REQUIRED WORK => Print, exactly as they appear, only the lines from the line that contains "Show that for" through the end of the listing.

------------------------------------

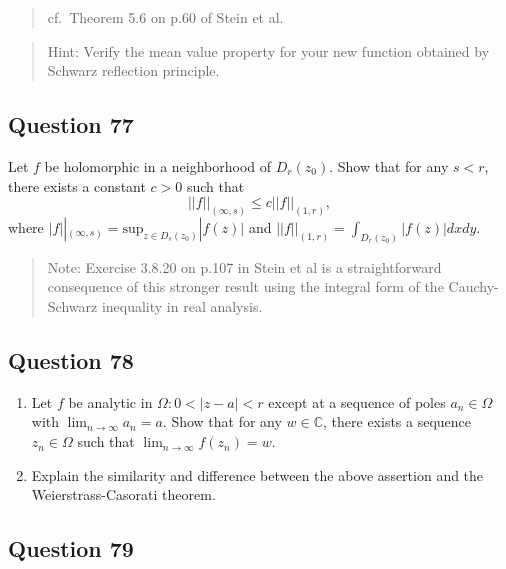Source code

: \documentclass[12pt]{article}
\begin{document}
\begin{quote}
cf.~Theorem 5.6 on p.60 of Stein et al.
\end{quote}

\begin{quote}
Hint: Verify the mean value property for your new function obtained by
Schwarz reflection principle.
\end{quote}

\hypertarget{question-77-2}{%
\subsection{Question 77}\label{question-77-2}}

Let \(f\) be holomorphic in a neighborhood of \(D_r(z_0)\). Show that
for any \(s<r\), there exists a constant \(c>0\) such that
\[||f||_{(\infty, s)} \leq c ||f||_{(1, r)},\] where
\(\displaystyle |f||_{(\infty, s)} = \text{sup}_{z \in D_s(z_0)}|f(z)|\)
and \(\displaystyle ||f||_{(1, r)} = \int_{D_r(z_0)} |f(z)|dx dy\).

\begin{quote}
Note: Exercise 3.8.20 on p.107 in Stein et al is a straightforward
consequence of this stronger result using the integral form of the
Cauchy-Schwarz inequality in real analysis.
\end{quote}

\hypertarget{question-78-2}{%
\subsection{Question 78}\label{question-78-2}}

\begin{enumerate}
\def\labelenumi{(\arabic{enumi})}
\item
  Let \(f\) be analytic in \(\Omega: 0<|z-a|<r\) except at a sequence of
  poles \(a_n \in \Omega\) with \(\lim_{n \rightarrow \infty} a_n = a\).
  Show that for any \(w \in \mathbb C\), there exists a sequence
  \(z_n \in \Omega\) such that
  \(\lim_{n \rightarrow \infty} f(z_n) = w\).
\item
  Explain the similarity and difference between the above assertion and
  the Weierstrass-Casorati theorem.
\end{enumerate}

\hypertarget{question-79-2}{%
\subsection{Question 79}\label{question-79-2}}
\end{document}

------------------------------------

ANSWER TO THIS EXERCISE =>
  Show that for any \(w \in \mathbb C\), there exists a sequence
  \(z_n \in \Omega\) such that
  \(\lim_{n \rightarrow \infty} f(z_n) = w\).
\item
  Explain the similarity and difference between the above assertion and
  the Weierstrass-Casorati theorem.
\end{enumerate}

\hypertarget{question-79-2}{%
\subsection{Question 79}\label{question-79-2}}
\end{document}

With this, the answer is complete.